Your task> Where the data below begins, start duplicating lines exactly, and finish with the line containing "#### **Mobile Usage**"; add nothing else. Leave the pictures out.

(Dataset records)
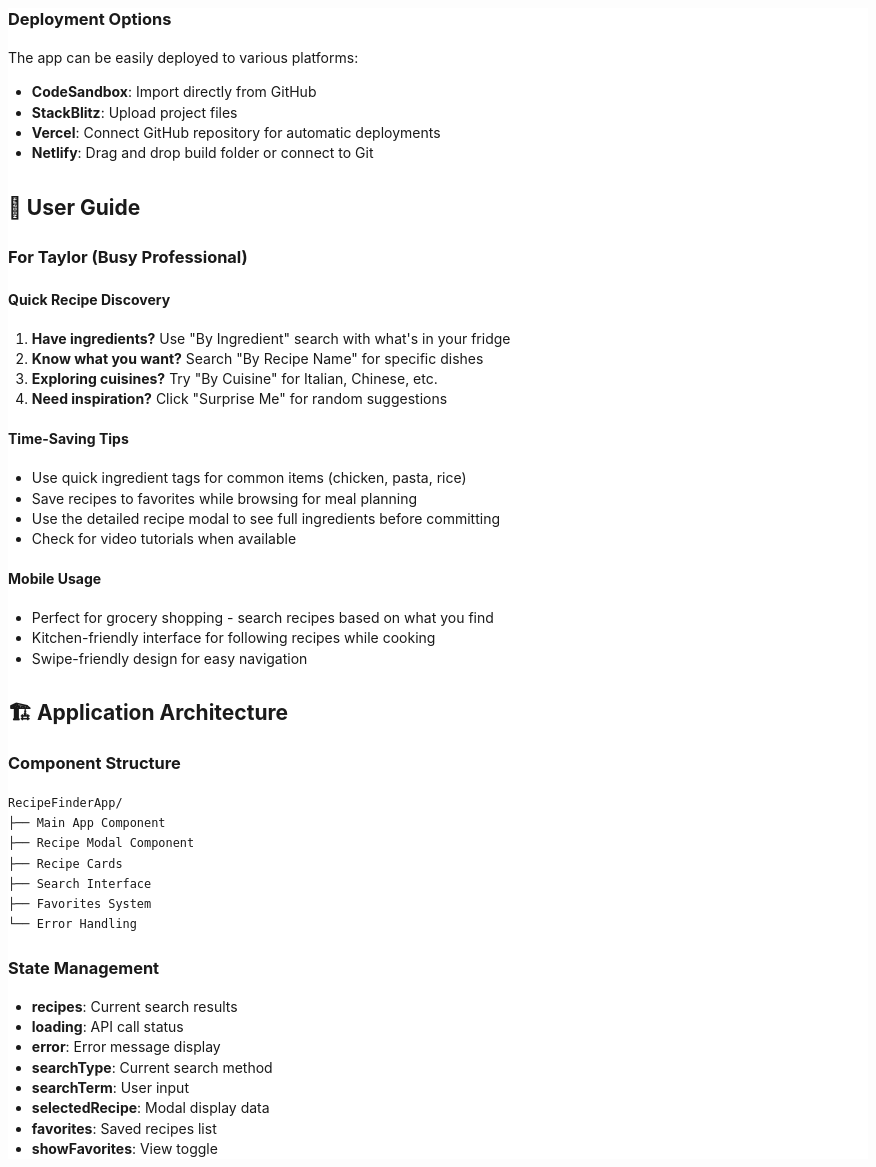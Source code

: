 ### Deployment Options

The app can be easily deployed to various platforms:

- **CodeSandbox**: Import directly from GitHub
- **StackBlitz**: Upload project files
- **Vercel**: Connect GitHub repository for automatic deployments
- **Netlify**: Drag and drop build folder or connect to Git

## 📖 User Guide

### For Taylor (Busy Professional)

#### **Quick Recipe Discovery**
1. **Have ingredients?** Use "By Ingredient" search with what's in your fridge
2. **Know what you want?** Search "By Recipe Name" for specific dishes
3. **Exploring cuisines?** Try "By Cuisine" for Italian, Chinese, etc.
4. **Need inspiration?** Click "Surprise Me" for random suggestions

#### **Time-Saving Tips**
- Use quick ingredient tags for common items (chicken, pasta, rice)
- Save recipes to favorites while browsing for meal planning
- Use the detailed recipe modal to see full ingredients before committing
- Check for video tutorials when available

#### **Mobile Usage**
- Perfect for grocery shopping - search recipes based on what you find
- Kitchen-friendly interface for following recipes while cooking
- Swipe-friendly design for easy navigation

## 🏗️ Application Architecture

### Component Structure
```
RecipeFinderApp/
├── Main App Component
├── Recipe Modal Component
├── Recipe Cards
├── Search Interface
├── Favorites System
└── Error Handling
```

### State Management
- **recipes**: Current search results
- **loading**: API call status
- **error**: Error message display
- **searchType**: Current search method
- **searchTerm**: User input
- **selectedRecipe**: Modal display data
- **favorites**: Saved recipes list
- **showFavorites**: View toggle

Response to the exercise>
Source code

: ### Deployment Options

The app can be easily deployed to various platforms:

- **CodeSandbox**: Import directly from GitHub
- **StackBlitz**: Upload project files
- **Vercel**: Connect GitHub repository for automatic deployments
- **Netlify**: Drag and drop build folder or connect to Git

## 📖 User Guide

### For Taylor (Busy Professional)

#### **Quick Recipe Discovery**
1. **Have ingredients?** Use "By Ingredient" search with what's in your fridge
2. **Know what you want?** Search "By Recipe Name" for specific dishes
3. **Exploring cuisines?** Try "By Cuisine" for Italian, Chinese, etc.
4. **Need inspiration?** Click "Surprise Me" for random suggestions

#### **Time-Saving Tips**
- Use quick ingredient tags for common items (chicken, pasta, rice)
- Save recipes to favorites while browsing for meal planning
- Use the detailed recipe modal to see full ingredients before committing
- Check for video tutorials when available

#### **Mobile Usage**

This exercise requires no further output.